Bipartisan bill supports modified criteria for crime expungement

A bipartisan group of state lawmakers has revived a proposal to change Wisconsin’s criteria for wiping past criminal past convictions from public view, according to Wisconsin Public Radio.  

Expungement can currently be requested only if the crime was committed by an individual under the age of 25; a bill sponsored by Republican state Rep. David Steffen would remove that age requirement. Certain crimes, however, would be ineligible for expungement, including stalking, violation of a domestic abuse restraining order, criminal trespassing, criminal damage to a business, and tragic offenses. 

Applications for expungement would only be allowed when at least a year has passed following the completion of a sentence, including community supervision and the payment of court fees and restitution. Additionally, expungement would only be possible for crimes other than violent felonies and would require no past felony convictions, as the law currently specifies. 

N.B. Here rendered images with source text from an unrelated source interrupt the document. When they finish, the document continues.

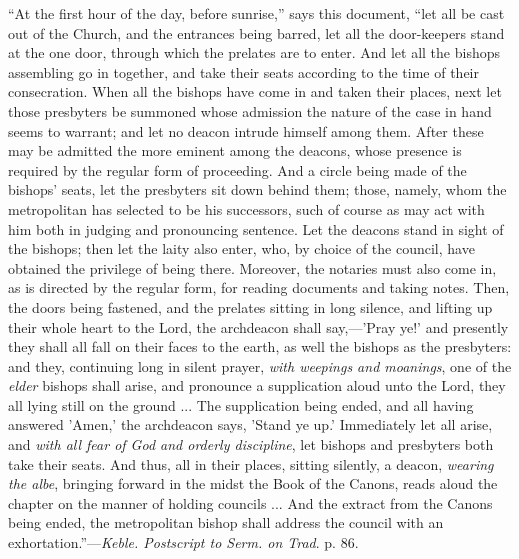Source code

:``At
the first hour of the day, before sunrise,'' says this document, ``let
all be cast out of the Church, and the entrances being barred, let all
the door-keepers stand at the one door, through which the prelates are
to enter. And let all the bishops assembling go in together, and take
their seats according to the time of their consecration. When all the
bishops have come in and taken their places,
next let those presbyters be summoned whose admission the nature of the
case in hand seems to warrant; and let no deacon intrude himself among
them. After these may be admitted the more eminent among the deacons,
whose presence is required by the regular form of proceeding. And a
circle being made of the bishops' seats, let the presbyters sit down
behind them; those, namely, whom the metropolitan has selected to be his
successors, such of course as may act with him both in judging and
pronouncing sentence. Let the deacons stand in sight of the bishops;
then let the laity also enter, who, by choice of the council, have
obtained the privilege of being there. Moreover, the notaries must also
come in, as is directed by the regular form, for reading documents and
taking notes. Then, the doors being fastened, and the prelates sitting
in long silence, and lifting up their whole heart to the Lord, the
archdeacon shall say,—'Pray ye!' and presently they shall all fall
on their faces to the earth, as well the bishops as the presbyters: and
they, continuing long in silent prayer, \emph{with weepings and moanings},
one of the \emph{elder} bishops shall arise, and pronounce a
supplication aloud unto the Lord, they all lying still on the ground ...
The supplication being ended, and all having answered 'Amen,' the
archdeacon says, 'Stand ye up.' Immediately let all arise, and \emph{with
all fear of God and orderly discipline}, let bishops and presbyters
both take their seats. And thus, all in their places, sitting silently,
a deacon, \emph{wearing the albe}, bringing forward in the midst the
Book of the Canons, reads aloud the chapter on the manner of holding
councils ... And the extract from the Canons being ended, the
metropolitan bishop shall address the council with an exhortation.''—\emph{Keble.
Postscript to Serm. on Trad}. p. 86.

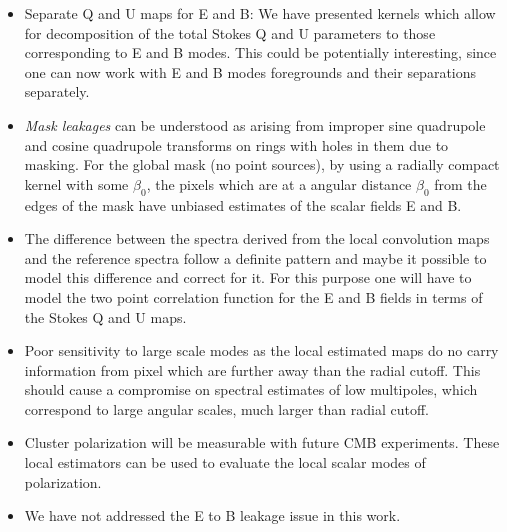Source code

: \begin{itemize}
\item{Separate Q and U maps for E and B:} We have presented kernels which allow for decomposition of the total Stokes Q and U parameters to those corresponding to E and B modes. This could be potentially interesting, since one can now work with E and B modes foregrounds and their separations separately. 

\item \textit{Mask leakages} can be understood as arising from improper sine quadrupole and cosine quadrupole transforms on rings with holes in them due to masking. For the global mask (no point sources), by using a radially compact kernel with some $\beta_0$, the pixels which are at a angular distance $\beta_0$ from the edges of the mask have unbiased estimates of the scalar fields E and B.

\item{The difference between the spectra derived from the local convolution maps and the reference spectra follow a definite pattern and maybe it possible to model this difference and correct for it. For this purpose one will have to model the two point correlation function for the E and B fields in terms of the Stokes Q and U maps.}

\item{Poor sensitivity to large scale modes as the local estimated maps do no carry information from pixel which are further away than the radial cutoff. This should cause a compromise on spectral estimates of low multipoles, which correspond to large angular scales, much larger than radial cutoff.}
\item{Cluster polarization will be measurable with future CMB experiments. These local estimators can be used to evaluate the local scalar modes of polarization.}

\item{We have not addressed the E to B leakage issue in this work.}


\end{itemize}
%
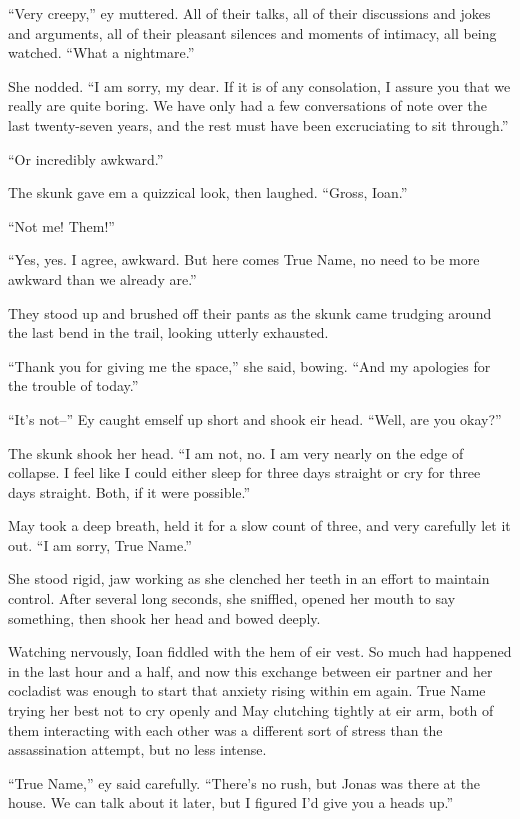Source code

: ``Very creepy,'' ey muttered. All of their talks, all of their discussions and jokes and arguments, all of their pleasant silences and moments of intimacy, all being watched. ``What a nightmare.''

She nodded. ``I am sorry, my dear. If it is of any consolation, I assure you that we really are quite boring. We have only had a few conversations of note over the last twenty-seven years, and the rest must have been excruciating to sit through.''

``Or incredibly awkward.''

The skunk gave em a quizzical look, then laughed. ``Gross, Ioan.''

``Not me! Them!''

``Yes, yes. I agree, awkward. But here comes True Name, no need to be more awkward than we already are.''

They stood up and brushed off their pants as the skunk came trudging around the last bend in the trail, looking utterly exhausted.

``Thank you for giving me the space,'' she said, bowing. ``And my apologies for the trouble of today.''

``It's not--'' Ey caught emself up short and shook eir head. ``Well, are you okay?''

The skunk shook her head. ``I am not, no. I am very nearly on the edge of collapse. I feel like I could either sleep for three days straight or cry for three days straight. Both, if it were possible.''

May took a deep breath, held it for a slow count of three, and very carefully let it out. ``I am sorry, True Name.''

She stood rigid, jaw working as she clenched her teeth in an effort to maintain control. After several long seconds, she sniffled, opened her mouth to say something, then shook her head and bowed deeply.

Watching nervously, Ioan fiddled with the hem of eir vest. So much had happened in the last hour and a half, and now this exchange between eir partner and her cocladist was enough to start that anxiety rising within em again. True Name trying her best not to cry openly and May clutching tightly at eir arm, both of them interacting with each other was a different sort of stress than the assassination attempt, but no less intense.

``True Name,'' ey said carefully. ``There's no rush, but Jonas was there at the house. We can talk about it later, but I figured I'd give you a heads up.''

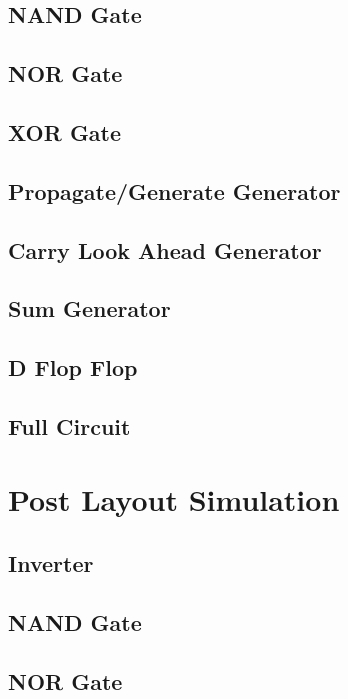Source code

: \documentclass[conference]{IEEEtran}
\begin{document}
\subsection{NAND Gate}

\subsection{NOR Gate}

\subsection{XOR Gate}

\subsection{Propagate/Generate Generator}

\subsection{Carry Look Ahead Generator}

\subsection{Sum Generator}

\subsection{D Flop Flop}

\subsection{Full Circuit}

\section{Post Layout Simulation}

\subsection{Inverter}

\subsection{NAND Gate}

\subsection{NOR Gate}
\end{document}
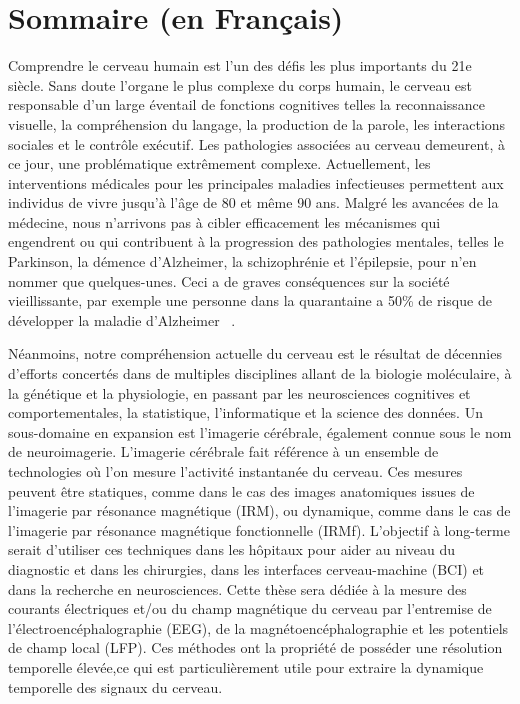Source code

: \chapter{Sommaire (en Français)}
\label{chapter:sommaire}
\pagestyle{mainmatter}

Comprendre le cerveau humain  est l'un des défis les plus importants du 21e siècle. Sans doute l'organe le plus complexe du corps humain, le cerveau est responsable  d’un large éventail de fonctions cognitives telles la reconnaissance visuelle, la compréhension du langage, la production de la parole, les interactions sociales et le contrôle exécutif. Les pathologies associées au cerveau demeurent, à ce jour, une problématique extrêmement complexe.  Actuellement, les interventions médicales pour les principales maladies infectieuses permettent aux individus de vivre jusqu'à l’âge de 80 et même  90 ans. Malgré les avancées de la médecine, nous n’arrivons pas à cibler efficacement les mécanismes  qui engendrent ou qui contribuent à la progression des pathologies mentales, telles le Parkinson, la démence d’Alzheimer, la schizophrénie  et l’épilepsie, pour n'en nommer que quelques-unes. Ceci a de graves conséquences sur la société vieillissante, par exemple une personne  dans la quarantaine a 50\% de risque de développer la maladie d'Alzheimer ~\citep{alzheimer20162016}.

Néanmoins, notre compréhension actuelle du cerveau est le résultat de décennies d'efforts concertés dans de multiples disciplines allant de la biologie moléculaire, à la génétique et la physiologie, en passant par les neurosciences cognitives et comportementales, la statistique, l'informatique et la science des données. Un sous-domaine en expansion est l'imagerie cérébrale, également connue sous le nom de neuroimagerie. L'imagerie cérébrale fait référence à un ensemble de technologies où l'on mesure l’activité  instantanée du cerveau. Ces mesures peuvent être statiques, comme dans le cas des images anatomiques issues de l'imagerie par résonance magnétique (IRM), ou dynamique, comme dans le cas de l'imagerie par résonance magnétique fonctionnelle (IRMf). L’objectif à long-terme serait d’utiliser ces techniques  dans les hôpitaux pour aider au niveau du diagnostic et dans les chirurgies, dans les interfaces cerveau-machine (BCI) et dans la recherche en neurosciences. Cette thèse sera dédiée à  la mesure des courants électriques et/ou du champ magnétique du cerveau par l’entremise de l'électroencéphalographie (EEG), de la magnétoencéphalographie et les potentiels de champ local (LFP). Ces méthodes ont la propriété de posséder une résolution temporelle élevée,ce qui est particulièrement utile pour extraire la dynamique temporelle des signaux du cerveau.

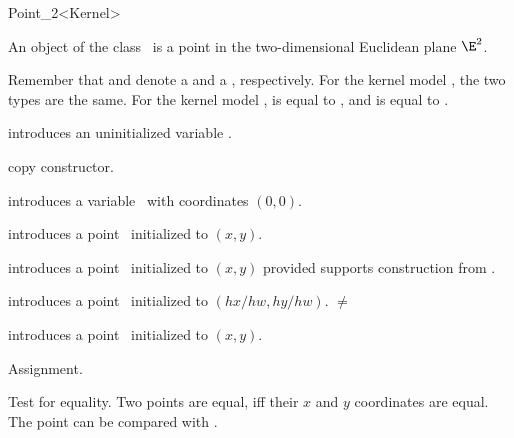 \begin{ccRefClass} {Point_2<Kernel>}

\ccDefinition
An object of the class \ccRefName\ is a point in the two-dimensional
Euclidean plane $\E^2$. 

Remember that  and  denote a
 and a , respectively. For the kernel
model , the two types are the same. For the
kernel model ,  is equal
to , and  is equal to
.

\ccTypes
{}
\ccThreeToTwo


\ccCreation
{}


\ccHidden {}
             {introduces an uninitialized variable \ccVar.}

\ccHidden {}
            {copy constructor.}

            {introduces a variable \ccVar\ with  coordinates
              $(0,0)$.}

            {introduces a point \ccVar\ initialized to $(x,y)$.}

            {introduces a point \ccVar\ initialized to $(x,y)$
             provided  supports construction from .}

            {introduces a point \ccVar\ initialized to $(hx/hw,hy/hw)$.
             \ccPrecond {} $\neq$  }

            {introduces a point \ccVar\ initialized to $(x,y)$.}


\ccOperations

\ccHidden {}
        {Assignment.}

       {Test for equality. Two points are equal, iff their $x$ and $y$ 
        coordinates are equal. The point can be compared with
                .}


\end{ccRefClass}
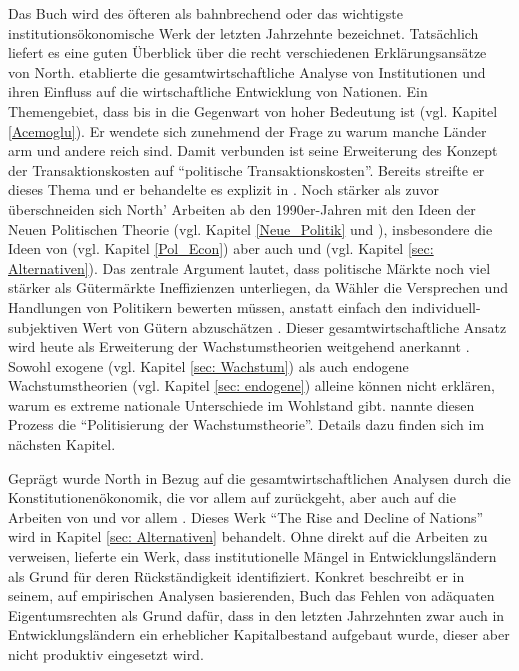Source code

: Das Buch \textcite{North1990} wird des öfteren als bahnbrechend \parencite[S. 21]{Menard2010} oder das wichtigste institutionsökonomische Werk der letzten Jahrzehnte \parencite[S. 48]{Voigt2009} bezeichnet. Tatsächlich liefert es eine guten Überblick über die recht verschiedenen Erklärungsansätze von North. \textcite{North1990} etablierte die gesamtwirtschaftliche Analyse von Institutionen und ihren Einfluss auf die wirtschaftliche Entwicklung von Nationen. Ein Themengebiet, dass bis in die Gegenwart von hoher Bedeutung ist (vgl. Kapitel \ref{Acemoglu}). Er wendete sich zunehmend der Frage zu warum manche Länder arm und andere reich sind. Damit verbunden ist seine Erweiterung des Konzept der Transaktionskosten auf "`politische Transaktionskosten"'. Bereits \textcite{North1981} streifte er dieses Thema und er behandelte es explizit in \textcite{North1990a}. Noch stärker als zuvor überschneiden sich North' Arbeiten ab den 1990er-Jahren mit den Ideen der Neuen Politischen Theorie (vgl. Kapitel \ref{Neue_Politik} und \parencite{North1990a}), insbesondere die Ideen von \textcite{Buchanan1962} (vgl. Kapitel \ref{Pol_Econ}) aber auch \textcite{Olson1965} und \textcite{Ostrom1990} (vgl. Kapitel \ref{sec: Alternativen}). Das zentrale Argument lautet, dass politische Märkte noch viel stärker als Gütermärkte Ineffizienzen unterliegen, da Wähler die Versprechen und Handlungen von Politikern bewerten müssen, anstatt einfach den individuell-subjektiven Wert von Gütern abzuschätzen \parencite[S. 24]{Voigt2009}. Dieser gesamtwirtschaftliche Ansatz wird heute als Erweiterung der Wachstumstheorien weitgehend anerkannt \parencite[S. 635]{Snowdon2005}. Sowohl exogene (vgl. Kapitel \ref{sec: Wachstum}) als auch endogene Wachstumstheorien (vgl. Kapitel \ref{sec: endogene}) alleine können nicht erklären, warum es extreme nationale Unterschiede im Wohlstand gibt. \textcite{Hibbs2001} nannte diesen Prozess die "`Politisierung der Wachstumstheorie"'. Details dazu finden sich im nächsten Kapitel.

Geprägt wurde North in Bezug auf die gesamtwirtschaftlichen Analysen durch die Konstitutionenökonomik, die vor allem auf \textcite{Buchanan1962} zurückgeht, aber auch auf die Arbeiten von \textcite{Olson1965} und vor allem \textcite{Olson1982}. Dieses Werk "`The Rise and Decline of Nations"' wird in Kapitel \ref{sec: Alternativen} behandelt. Ohne direkt auf die Arbeiten zu verweisen, lieferte \textcite{Soto2000} ein Werk, dass institutionelle Mängel in Entwicklungsländern als Grund für deren Rückständigkeit identifiziert. Konkret beschreibt er in seinem, auf empirischen Analysen basierenden, Buch das Fehlen von adäquaten Eigentumsrechten als Grund dafür, dass in den letzten Jahrzehnten zwar auch in Entwicklungsländern ein erheblicher Kapitalbestand aufgebaut wurde, dieser aber nicht produktiv eingesetzt wird.

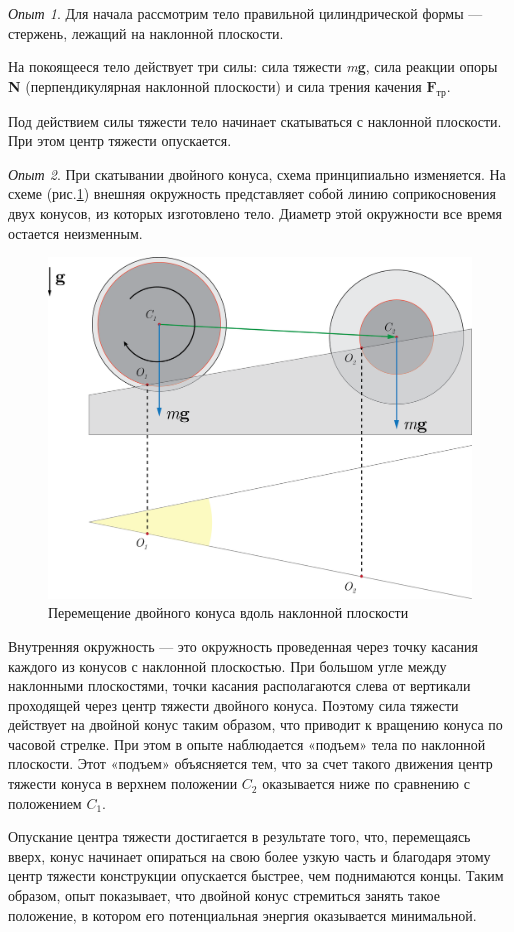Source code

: \documentclass[14pt,a4paper,oneside]{extarticle}	%
\begin{document}
	\textit{Опыт 1}. Для начала рассмотрим тело правильной цилиндрической формы  — стержень, лежащий на наклонной плоскости.
	
	На покоящееся тело действует три силы: сила тяжести \textit{m}\textbf{g}, сила реакции опоры \textbf{N} (перпендикулярная наклонной плоскости) и сила трения качения $ \textbf{F}_{\text{тр}} $.
	
	Под действием силы тяжести тело начинает скатываться с наклонной плоскости.
	При этом центр тяжести опускается.
	
	\textit{Опыт 2}. При скатывании двойного конуса, схема принципиально изменяется.
	На схеме (рис.\ref{center-4}) внешняя окружность представляет собой линию соприкосновения двух конусов, из которых изготовлено тело.
	Диаметр этой окружности все время остается неизменным.
			\begin{figure}[H] 	
		\centering 	
		\includegraphics[width=0.75\linewidth]{center-4.png}
		\caption{Перемещение двойного конуса вдоль наклонной плоскости}
		\label{center-4}
	\end{figure}

	Внутренняя окружность — это окружность проведенная через точку касания каждого из конусов с наклонной плоскостью.
	 При большом угле между наклонными плоскостями, точки касания располагаются слева от вертикали проходящей через центр тяжести двойного конуса. Поэтому сила тяжести действует на двойной конус таким образом, что приводит к вращению конуса по часовой стрелке. 
	 При этом в опыте наблюдается «подъем» тела по наклонной плоскости.
	 Этот «подъем» объясняется тем, что за счет такого движения центр тяжести конуса в верхнем положении $ C_{2} $ оказывается ниже по сравнению с положением $ C_{1} $.

	Опускание центра тяжести достигается в результате того, что, перемещаясь вверх, конус начинает опираться на свою более узкую часть и благодаря этому центр тяжести конструкции опускается быстрее, чем поднимаются концы.
	Таким образом, опыт показывает, что двойной конус стремиться занять такое положение, в котором его потенциальная энергия оказывается минимальной.
	
\end{document}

Under the new bill, expungement could not be used as grounds for denying a person employment or disqualification from professional licensing. The proposed changes would also allow a judge to make the decision on expungement once a sentence has been served, rather than at the time of sentencing.  

Supporters of the proposal include the American Civil Liberties Union, the Wisconsin State Public Defender, the Badger Institute, and employer groups like Wisconsin Independent Businesses. Previous versions of the proposal have cleared the state Assembly but faced opposition in the Senate.